Cuba’s constitution includes provisions for religious freedom and bans religious-based discrimination. But a recent State Department report says provisions in Cuba’s penal and administrative codes “contravene these protections.”
The report says the Cuban Communist Party requires religious groups to be officially registered, “and membership in or association with an unregistered group is a crime.”
The report says the Office of Religious Affairs and the Ministry of Justice continue to withhold registration to some groups, including the Jehovah’s Witnesses and The Church of Jesus Christ of Latter-day Saints.
Some academics and religious leaders say more strides toward full religious freedom are needed, such as easing the process to build houses of worship, allowing access to state-owned media to spread faith-based messages, and reestablishing private religious schools. But there’s been significant progress; some call it a time of Cuban religious revival.
“I don’t know whether the religious revival has occurred in Cuba as a result of the (evangelical) Protestants involvement in the island, or as a result of the frustrations of the Cubans, or the result of a tolerance that the Cuban government seems to show toward religion,” said Jaime Suchlicki, former director of the University of Miami Institute for Cuban and CubanAmerican Studies.
“Maybe a combination of all these factors have really revived religion in the island.”
More than 60% of Cuba’s 11 million people are baptized Catholic, according to the church. Experts estimate that as many, or more, also follow Afro-Cuban traditions such as Santeria that intermingle with Catholicism.
“Cubans are believers, but sometimes they believe in everything,” said Monsignor Ramon Suarez, chancellor of Havana’s Catholic archdiocese.
Cuba’s religious landscape is too diverse to fit easy categorizations, said Maximiliano Trujillo, a Havana University philosophy professor.
“There’s a very unique religiosity,” he said. “In Cuba, it’s not uncommon that someone goes to meet a babalao (Santeria high priest) in the morning and can visit a Pentecostal temple in the afternoon, and at night goes to Mass — and doesn’t see any type of conflict in its spirituality.”
Today, diverse beliefs can be found mixed together on altars in homes, with the Virgin Mary sharing space with a ceramic Buddha and a warrior spirit from the Afro-Cuban faith.
But when Suarez did his military service as a young seminarian, he kept his Bible hidden, fearing it would get confiscated.
“You couldn’t say anything about religion,” said Suarez.

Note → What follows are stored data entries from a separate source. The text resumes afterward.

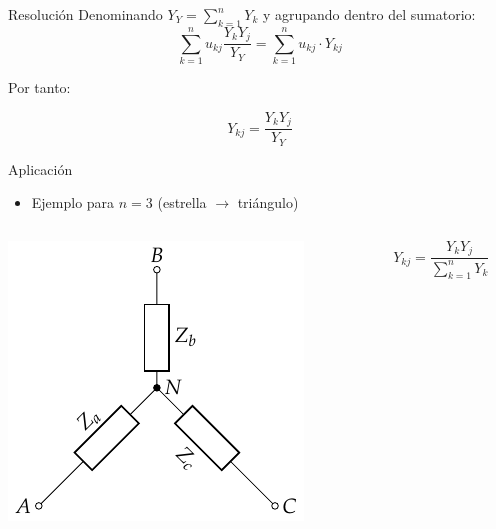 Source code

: \documentclass[aspectratio=169, usenames,svgnames,dvipsnames]{beamer}
\begin{document}
\begin{frame}[label={sec:orgbd21c7c}]{Resolución}
Denominando \(Y_Y = \sum_{k  = 1}^n Y_k\) y agrupando dentro del sumatorio:
\[
  \sum_{k = 1}^n u_{kj} \frac{Y_k Y_j}{Y_Y} = \sum_{k = 1}^n u_{kj} \cdot Y_{kj}  
\]

Por tanto:

\[
  \boxed{Y_{kj} = \frac{Y_k Y_j}{Y_Y}}
\]
\end{frame}

\begin{frame}[label={sec:orgbd3489d}]{Aplicación}
\begin{itemize}
\item Ejemplo para \(n = 3\) (estrella \(\rightarrow\) triángulo)
\end{itemize}

\begin{columns}
\begin{column}{0.3\columnwidth}
\begin{center}
\includegraphics[height=0.5\textheight]{../figs/Impedancia_Estrella.pdf}
\end{center}
\end{column}

\begin{column}{0.3\columnwidth}
\[
  \boxed{Y_{kj} = \frac{Y_k Y_j}{\sum_{k  = 1}^n Y_k}}
\]


\end{column}
\end{columns}
\end{frame}
\end{document}
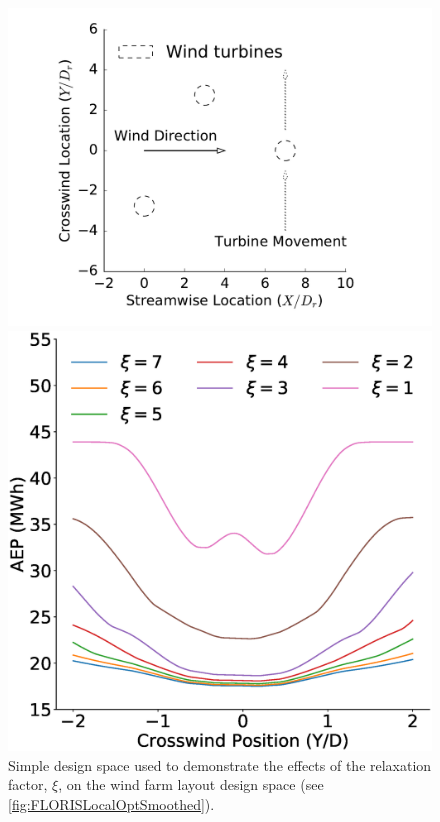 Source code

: \documentclass[a4paper]{jpconf}
\begin{document}
\begin{figure}[ht]
	\centering
	\begin{minipage}[t]{0.43\textwidth}
		\centering
		\includegraphics[width=\textwidth, trim={2cm 0cm 2cm 0cm}, clip]{smoothing_locations}
		\caption{Simple design space used to demonstrate the effects of the relaxation factor, $\xi$, on the wind farm layout design space (see \cref{fig:FLORISLocalOptSmoothed}).}
		\label{fig:smoothing_locations_FLORIS}
	\end{minipage}\hspace{1pc}
	\begin{minipage}[t]{0.52\textwidth}
		\centering
		\includegraphics[width=\textwidth]{FLORISWECMultipleTurbinesAEP}

\end{minipage}
\end{figure}
\end{document}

The Catholic Church took an anti-communist stance shortly before Fidel Castro declared Cuba to be socialist in 1961. The government later accused prominent Catholics of trying to topple Castro. Public religious events were banned after processions transformed into political protests, sometimes turning violent.
Hundreds of foreign priests were expelled. Private schools, including more than 100 Catholic schools, that had operated across Cuba were nationalized.
Many Cuban priests were sent to military-run labor camps in the mid-1960s. The government became officially atheist; religion was not allowed and believers of all faiths were banned from Communist Party membership.